PROVIDED RECORDS

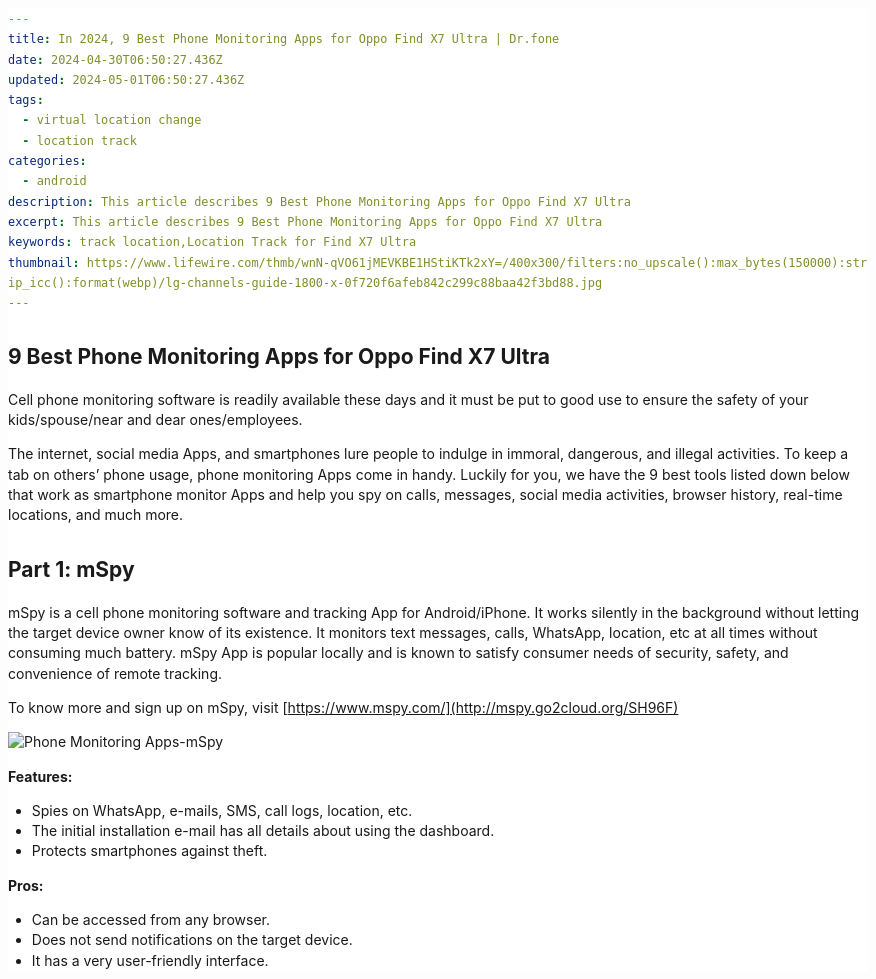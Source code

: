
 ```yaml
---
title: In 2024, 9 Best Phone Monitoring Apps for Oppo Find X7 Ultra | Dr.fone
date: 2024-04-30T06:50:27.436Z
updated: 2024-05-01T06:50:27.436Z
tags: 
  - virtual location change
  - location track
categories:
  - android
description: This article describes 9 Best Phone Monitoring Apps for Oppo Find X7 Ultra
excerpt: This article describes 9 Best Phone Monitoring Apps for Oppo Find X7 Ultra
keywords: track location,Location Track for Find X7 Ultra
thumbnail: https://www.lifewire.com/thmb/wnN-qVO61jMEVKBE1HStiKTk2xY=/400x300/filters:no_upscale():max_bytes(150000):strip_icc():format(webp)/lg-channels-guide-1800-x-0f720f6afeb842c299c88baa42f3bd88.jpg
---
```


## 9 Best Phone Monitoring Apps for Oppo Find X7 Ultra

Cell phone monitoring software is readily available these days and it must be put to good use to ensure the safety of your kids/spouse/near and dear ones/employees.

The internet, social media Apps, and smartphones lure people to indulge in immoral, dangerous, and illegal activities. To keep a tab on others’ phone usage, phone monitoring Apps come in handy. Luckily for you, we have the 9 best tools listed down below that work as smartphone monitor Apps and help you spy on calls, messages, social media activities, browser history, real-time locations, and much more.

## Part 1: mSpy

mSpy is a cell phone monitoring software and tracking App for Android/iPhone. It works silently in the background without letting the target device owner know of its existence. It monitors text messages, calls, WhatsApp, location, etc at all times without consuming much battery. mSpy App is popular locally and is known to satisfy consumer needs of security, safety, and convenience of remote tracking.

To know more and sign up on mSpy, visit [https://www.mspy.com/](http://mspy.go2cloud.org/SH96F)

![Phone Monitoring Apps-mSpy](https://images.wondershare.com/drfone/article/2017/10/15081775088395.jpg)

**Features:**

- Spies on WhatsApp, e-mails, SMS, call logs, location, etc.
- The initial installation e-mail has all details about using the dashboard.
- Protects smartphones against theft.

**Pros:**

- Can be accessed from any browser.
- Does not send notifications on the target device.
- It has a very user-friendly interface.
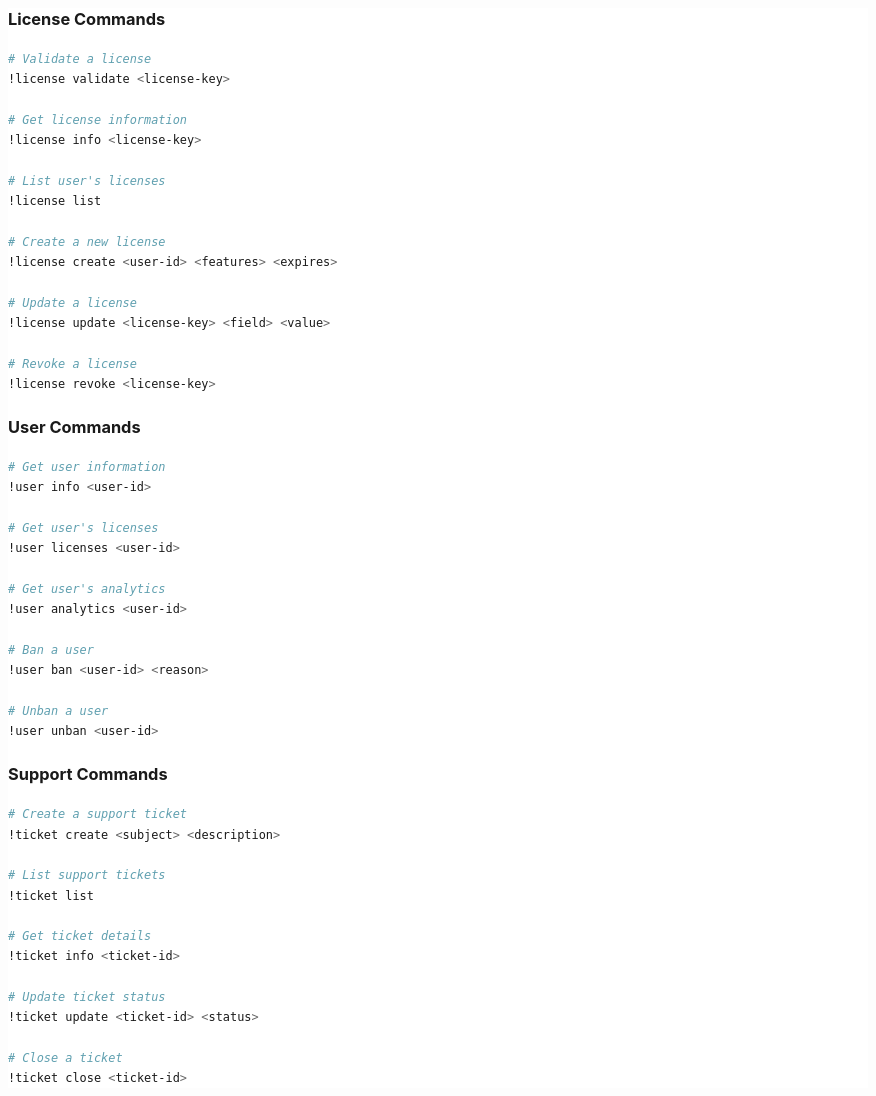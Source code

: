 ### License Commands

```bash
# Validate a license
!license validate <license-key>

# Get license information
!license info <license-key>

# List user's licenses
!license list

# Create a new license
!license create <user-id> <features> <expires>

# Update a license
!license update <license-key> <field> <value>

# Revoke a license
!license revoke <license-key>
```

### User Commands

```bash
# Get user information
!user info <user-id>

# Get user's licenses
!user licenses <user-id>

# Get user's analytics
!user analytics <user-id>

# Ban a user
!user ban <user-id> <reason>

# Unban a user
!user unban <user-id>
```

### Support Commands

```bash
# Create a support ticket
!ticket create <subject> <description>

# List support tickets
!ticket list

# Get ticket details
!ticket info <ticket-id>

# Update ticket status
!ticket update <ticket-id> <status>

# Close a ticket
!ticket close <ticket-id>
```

* * *

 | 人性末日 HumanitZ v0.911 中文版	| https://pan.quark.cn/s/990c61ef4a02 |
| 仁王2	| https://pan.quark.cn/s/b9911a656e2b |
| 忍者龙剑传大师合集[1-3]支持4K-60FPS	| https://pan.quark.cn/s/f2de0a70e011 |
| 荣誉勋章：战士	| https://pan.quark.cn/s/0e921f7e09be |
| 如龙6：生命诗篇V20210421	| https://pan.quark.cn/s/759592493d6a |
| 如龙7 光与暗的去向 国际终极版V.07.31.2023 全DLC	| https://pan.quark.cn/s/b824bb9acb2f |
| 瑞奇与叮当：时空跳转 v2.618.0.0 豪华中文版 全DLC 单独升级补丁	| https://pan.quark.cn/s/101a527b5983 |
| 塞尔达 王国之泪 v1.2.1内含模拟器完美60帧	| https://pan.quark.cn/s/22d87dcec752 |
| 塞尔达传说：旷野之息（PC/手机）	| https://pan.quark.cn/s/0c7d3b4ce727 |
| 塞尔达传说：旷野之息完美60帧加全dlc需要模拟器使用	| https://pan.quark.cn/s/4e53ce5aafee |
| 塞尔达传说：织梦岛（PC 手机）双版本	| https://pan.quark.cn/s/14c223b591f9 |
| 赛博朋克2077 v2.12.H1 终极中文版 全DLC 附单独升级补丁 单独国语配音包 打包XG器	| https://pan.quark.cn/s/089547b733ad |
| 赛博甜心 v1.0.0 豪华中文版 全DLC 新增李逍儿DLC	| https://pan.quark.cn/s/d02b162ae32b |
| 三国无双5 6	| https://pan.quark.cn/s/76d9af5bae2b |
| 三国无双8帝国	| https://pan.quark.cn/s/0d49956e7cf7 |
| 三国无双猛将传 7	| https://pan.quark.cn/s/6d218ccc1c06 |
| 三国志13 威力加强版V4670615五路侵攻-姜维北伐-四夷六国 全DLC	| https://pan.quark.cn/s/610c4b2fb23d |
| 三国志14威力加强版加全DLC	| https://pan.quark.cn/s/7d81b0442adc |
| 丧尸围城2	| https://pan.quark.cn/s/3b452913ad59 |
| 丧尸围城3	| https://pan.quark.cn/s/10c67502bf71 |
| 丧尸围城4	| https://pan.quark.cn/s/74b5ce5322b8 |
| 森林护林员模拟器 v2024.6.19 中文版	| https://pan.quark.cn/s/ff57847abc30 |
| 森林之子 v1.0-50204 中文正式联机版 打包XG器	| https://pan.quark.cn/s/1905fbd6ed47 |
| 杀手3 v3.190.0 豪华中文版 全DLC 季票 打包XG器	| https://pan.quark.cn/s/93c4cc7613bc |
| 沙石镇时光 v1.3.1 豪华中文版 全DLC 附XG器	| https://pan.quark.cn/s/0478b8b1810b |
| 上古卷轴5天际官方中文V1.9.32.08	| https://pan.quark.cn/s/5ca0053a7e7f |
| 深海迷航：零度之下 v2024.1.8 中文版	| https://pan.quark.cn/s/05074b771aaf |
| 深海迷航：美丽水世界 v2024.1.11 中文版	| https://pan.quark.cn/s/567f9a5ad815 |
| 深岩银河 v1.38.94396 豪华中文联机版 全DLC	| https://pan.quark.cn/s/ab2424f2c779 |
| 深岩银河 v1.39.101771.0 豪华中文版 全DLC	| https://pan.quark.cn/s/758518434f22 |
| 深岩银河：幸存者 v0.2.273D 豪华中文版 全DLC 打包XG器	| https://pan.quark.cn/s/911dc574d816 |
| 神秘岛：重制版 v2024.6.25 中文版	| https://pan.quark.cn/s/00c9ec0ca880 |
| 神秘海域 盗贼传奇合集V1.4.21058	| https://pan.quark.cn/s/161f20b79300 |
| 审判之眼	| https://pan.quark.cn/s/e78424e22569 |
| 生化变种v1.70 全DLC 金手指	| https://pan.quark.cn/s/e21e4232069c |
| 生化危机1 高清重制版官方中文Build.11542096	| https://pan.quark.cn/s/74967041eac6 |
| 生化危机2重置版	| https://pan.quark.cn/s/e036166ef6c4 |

WHAT TO DO
Filter the lines above, keeping each one that contains the string "licenses".

WRITTEN ANSWER
# List user's licenses
# Get user's licenses
!user licenses <user-id>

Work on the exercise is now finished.